| Instructions for the task |
Word for word, the records below are to be set down again.

BEGIN

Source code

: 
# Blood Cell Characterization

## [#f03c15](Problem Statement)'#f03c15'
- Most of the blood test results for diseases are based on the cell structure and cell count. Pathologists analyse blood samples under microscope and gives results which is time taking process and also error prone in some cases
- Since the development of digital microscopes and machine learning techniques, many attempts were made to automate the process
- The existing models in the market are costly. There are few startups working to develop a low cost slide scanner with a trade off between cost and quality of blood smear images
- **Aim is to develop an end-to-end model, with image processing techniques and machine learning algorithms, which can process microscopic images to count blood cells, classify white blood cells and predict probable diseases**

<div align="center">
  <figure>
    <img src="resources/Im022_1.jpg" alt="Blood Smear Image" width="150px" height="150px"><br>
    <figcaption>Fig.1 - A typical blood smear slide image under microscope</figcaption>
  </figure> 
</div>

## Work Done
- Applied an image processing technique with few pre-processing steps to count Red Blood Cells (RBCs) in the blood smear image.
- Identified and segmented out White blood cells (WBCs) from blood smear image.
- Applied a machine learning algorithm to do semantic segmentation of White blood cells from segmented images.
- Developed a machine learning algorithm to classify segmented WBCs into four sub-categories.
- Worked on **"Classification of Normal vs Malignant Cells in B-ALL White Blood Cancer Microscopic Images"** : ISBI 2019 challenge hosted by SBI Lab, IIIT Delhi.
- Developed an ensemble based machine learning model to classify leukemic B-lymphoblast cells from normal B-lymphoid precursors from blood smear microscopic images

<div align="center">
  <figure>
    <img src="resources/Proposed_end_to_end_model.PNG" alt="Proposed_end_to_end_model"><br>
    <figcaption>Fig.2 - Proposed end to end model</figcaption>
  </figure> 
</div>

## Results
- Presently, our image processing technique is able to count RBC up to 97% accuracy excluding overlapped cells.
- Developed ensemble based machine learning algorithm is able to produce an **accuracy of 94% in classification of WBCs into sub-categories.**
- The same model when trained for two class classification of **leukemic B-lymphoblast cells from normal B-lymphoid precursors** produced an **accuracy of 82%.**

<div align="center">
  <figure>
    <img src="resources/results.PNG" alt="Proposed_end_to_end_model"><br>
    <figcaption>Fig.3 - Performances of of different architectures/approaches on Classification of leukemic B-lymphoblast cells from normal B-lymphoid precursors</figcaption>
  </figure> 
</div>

END

| Answer below |
Source code

: 
# Blood Cell Characterization

## [#f03c15](Problem Statement)'#f03c15'
- Most of the blood test results for diseases are based on the cell structure and cell count. Pathologists analyse blood samples under microscope and gives results which is time taking process and also error prone in some cases
- Since the development of digital microscopes and machine learning techniques, many attempts were made to automate the process
- The existing models in the market are costly. There are few startups working to develop a low cost slide scanner with a trade off between cost and quality of blood smear images
- **Aim is to develop an end-to-end model, with image processing techniques and machine learning algorithms, which can process microscopic images to count blood cells, classify white blood cells and predict probable diseases**

<div align="center">
  <figure>
    <img src="resources/Im022_1.jpg" alt="Blood Smear Image" width="150px" height="150px"><br>
    <figcaption>Fig.1 - A typical blood smear slide image under microscope</figcaption>
  </figure> 
</div>

## Work Done
- Applied an image processing technique with few pre-processing steps to count Red Blood Cells (RBCs) in the blood smear image.
- Identified and segmented out White blood cells (WBCs) from blood smear image.
- Applied a machine learning algorithm to do semantic segmentation of White blood cells from segmented images.
- Developed a machine learning algorithm to classify segmented WBCs into four sub-categories.
- Worked on **"Classification of Normal vs Malignant Cells in B-ALL White Blood Cancer Microscopic Images"** : ISBI 2019 challenge hosted by SBI Lab, IIIT Delhi.
- Developed an ensemble based machine learning model to classify leukemic B-lymphoblast cells from normal B-lymphoid precursors from blood smear microscopic images

<div align="center">
  <figure>
    <img src="resources/Proposed_end_to_end_model.PNG" alt="Proposed_end_to_end_model"><br>
    <figcaption>Fig.2 - Proposed end to end model</figcaption>
  </figure> 
</div>

## Results
- Presently, our image processing technique is able to count RBC up to 97% accuracy excluding overlapped cells.
- Developed ensemble based machine learning algorithm is able to produce an **accuracy of 94% in classification of WBCs into sub-categories.**
- The same model when trained for two class classification of **leukemic B-lymphoblast cells from normal B-lymphoid precursors** produced an **accuracy of 82%.**

<div align="center">
  <figure>
    <img src="resources/results.PNG" alt="Proposed_end_to_end_model"><br>
    <figcaption>Fig.3 - Performances of of different architectures/approaches on Classification of leukemic B-lymphoblast cells from normal B-lymphoid precursors</figcaption>
  </figure> 
</div>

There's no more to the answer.